This Town (Liebovich) - Discussion Questions

Discussion Questions
Use our LitLovers Book Club Resources; they can help with discussions for any book:

How to Discuss a Book (helpful discussion tips)
Generic Discussion Questions—Fiction and Nonfiction
Read-Think-Talk (a guided reading chart)

Also, consider using these LitLovers talking points for start a discussion for This Town:

1. Liebovich opens his book by taking us inside the Kennedy Center for the funeral of TV's Meet the Press anchor Tim Russert. What do you think of his coverage of what should be a rather solemn event? Is it inappropriate? Is it too irreverent...or is it spot-on?

2. What were your personal observations after reading the first chapter, especially of the guests? Why do you think that Liebovich began his book with the Russert event?

3. Liebovich says of the news: "It is no longer enough just to follow the unsexy business of governance in the seat of power. No more boring and stodgy in This Town." What are the implications that serious analysis of public policy and governmental action is considered "boring and stodgy"? What is the purpose of "news"? Is the public interested in serious policy discussions? Are the news media merely giving the voters what they want (entertainment)? Or are the media seriously underestimating public intelligence and interest in governance? What do you think?

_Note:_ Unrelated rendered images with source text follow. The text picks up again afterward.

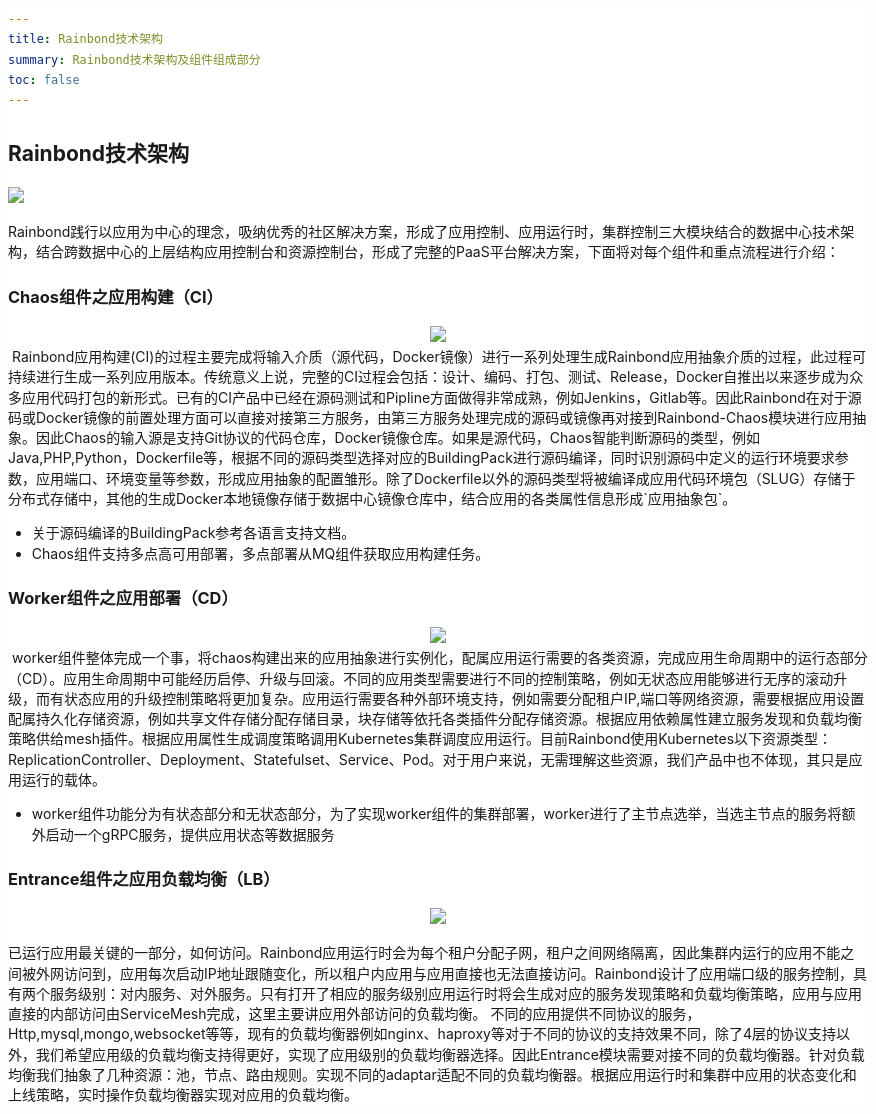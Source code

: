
 ```yaml
---
title: Rainbond技术架构
summary: Rainbond技术架构及组件组成部分
toc: false
---
```

<div id="toc"></div>

## Rainbond技术架构

<img width="100%" src="https://static.goodrain.com/images/docs/3.6/architecture/architecture.png"></img>

 Rainbond践行以应用为中心的理念，吸纳优秀的社区解决方案，形成了应用控制、应用运行时，集群控制三大模块结合的数据中心技术架构，结合跨数据中心的上层结构应用控制台和资源控制台，形成了完整的PaaS平台解决方案，下面将对每个组件和重点流程进行介绍：


### Chaos组件之应用构建（CI）
<center>
<img width="100%" src="https://static.goodrain.com/images/docs/3.6/architecture/app-ci.png"></img>
</center>
​        Rainbond应用构建(CI)的过程主要完成将输入介质（源代码，Docker镜像）进行一系列处理生成Rainbond应用抽象介质的过程，此过程可持续进行生成一系列应用版本。传统意义上说，完整的CI过程会包括：设计、编码、打包、测试、Release，Docker自推出以来逐步成为众多应用代码打包的新形式。已有的CI产品中已经在源码测试和Pipline方面做得非常成熟，例如Jenkins，Gitlab等。因此Rainbond在对于源码或Docker镜像的前置处理方面可以直接对接第三方服务，由第三方服务处理完成的源码或镜像再对接到Rainbond-Chaos模块进行应用抽象。因此Chaos的输入源是支持Git协议的代码仓库，Docker镜像仓库。如果是源代码，Chaos智能判断源码的类型，例如Java,PHP,Python，Dockerfile等，根据不同的源码类型选择对应的BuildingPack进行源码编译，同时识别源码中定义的运行环境要求参数，应用端口、环境变量等参数，形成应用抽象的配置雏形。除了Dockerfile以外的源码类型将被编译成应用代码环境包（SLUG）存储于分布式存储中，其他的生成Docker本地镜像存储于数据中心镜像仓库中，结合应用的各类属性信息形成`应用抽象包`。

* 关于源码编译的BuildingPack参考各语言支持文档。
* Chaos组件支持多点高可用部署，多点部署从MQ组件获取应用构建任务。

### Worker组件之应用部署（CD）
<center>
<img width="100%" src="https://static.goodrain.com/images/docs/3.6/architecture/app-cd.png"></img>
</center>
​        worker组件整体完成一个事，将chaos构建出来的应用抽象进行实例化，配属应用运行需要的各类资源，完成应用生命周期中的运行态部分（CD）。应用生命周期中可能经历启停、升级与回滚。不同的应用类型需要进行不同的控制策略，例如无状态应用能够进行无序的滚动升级，而有状态应用的升级控制策略将更加复杂。应用运行需要各种外部环境支持，例如需要分配租户IP,端口等网络资源，需要根据应用设置配属持久化存储资源，例如共享文件存储分配存储目录，块存储等依托各类插件分配存储资源。根据应用依赖属性建立服务发现和负载均衡策略供给mesh插件。根据应用属性生成调度策略调用Kubernetes集群调度应用运行。目前Rainbond使用Kubernetes以下资源类型：ReplicationController、Deployment、Statefulset、Service、Pod。对于用户来说，无需理解这些资源，我们产品中也不体现，其只是应用运行的载体。

* worker组件功能分为有状态部分和无状态部分，为了实现worker组件的集群部署，worker进行了主节点选举，当选主节点的服务将额外启动一个gRPC服务，提供应用状态等数据服务

### Entrance组件之应用负载均衡（LB）
<center>
<img width="100%" src="https://static.goodrain.com/images/docs/3.6/architecture/rbd-entrance.png"></img>
</center>


​        已运行应用最关键的一部分，如何访问。Rainbond应用运行时会为每个租户分配子网，租户之间网络隔离，因此集群内运行的应用不能之间被外网访问到，应用每次启动IP地址跟随变化，所以租户内应用与应用直接也无法直接访问。Rainbond设计了应用端口级的服务控制，具有两个服务级别：对内服务、对外服务。只有打开了相应的服务级别应用运行时将会生成对应的服务发现策略和负载均衡策略，应用与应用直接的内部访问由ServiceMesh完成，这里主要讲应用外部访问的负载均衡。
        不同的应用提供不同协议的服务，Http,mysql,mongo,websocket等等，现有的负载均衡器例如nginx、haproxy等对于不同的协议的支持效果不同，除了4层的协议支持以外，我们希望应用级的负载均衡支持得更好，实现了应用级别的负载均衡器选择。因此Entrance模块需要对接不同的负载均衡器。针对负载均衡我们抽象了几种资源：池，节点、路由规则。实现不同的adaptar适配不同的负载均衡器。根据应用运行时和集群中应用的状态变化和上线策略，实时操作负载均衡器实现对应用的负载均衡。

4. What are the changes over the past 30 years which Liebovich believes have altered broadcast and print news? Is it for the better...or worse?

5. Talk about the often referred to "democratization" of news on the web vs. the control the old media once exercised over the flow of information. Is there more openness...and if so, is that better or worse? Or do you think the reporting of news still a closed system?

5. Liebovich says that almost no one leaves Washington anymore.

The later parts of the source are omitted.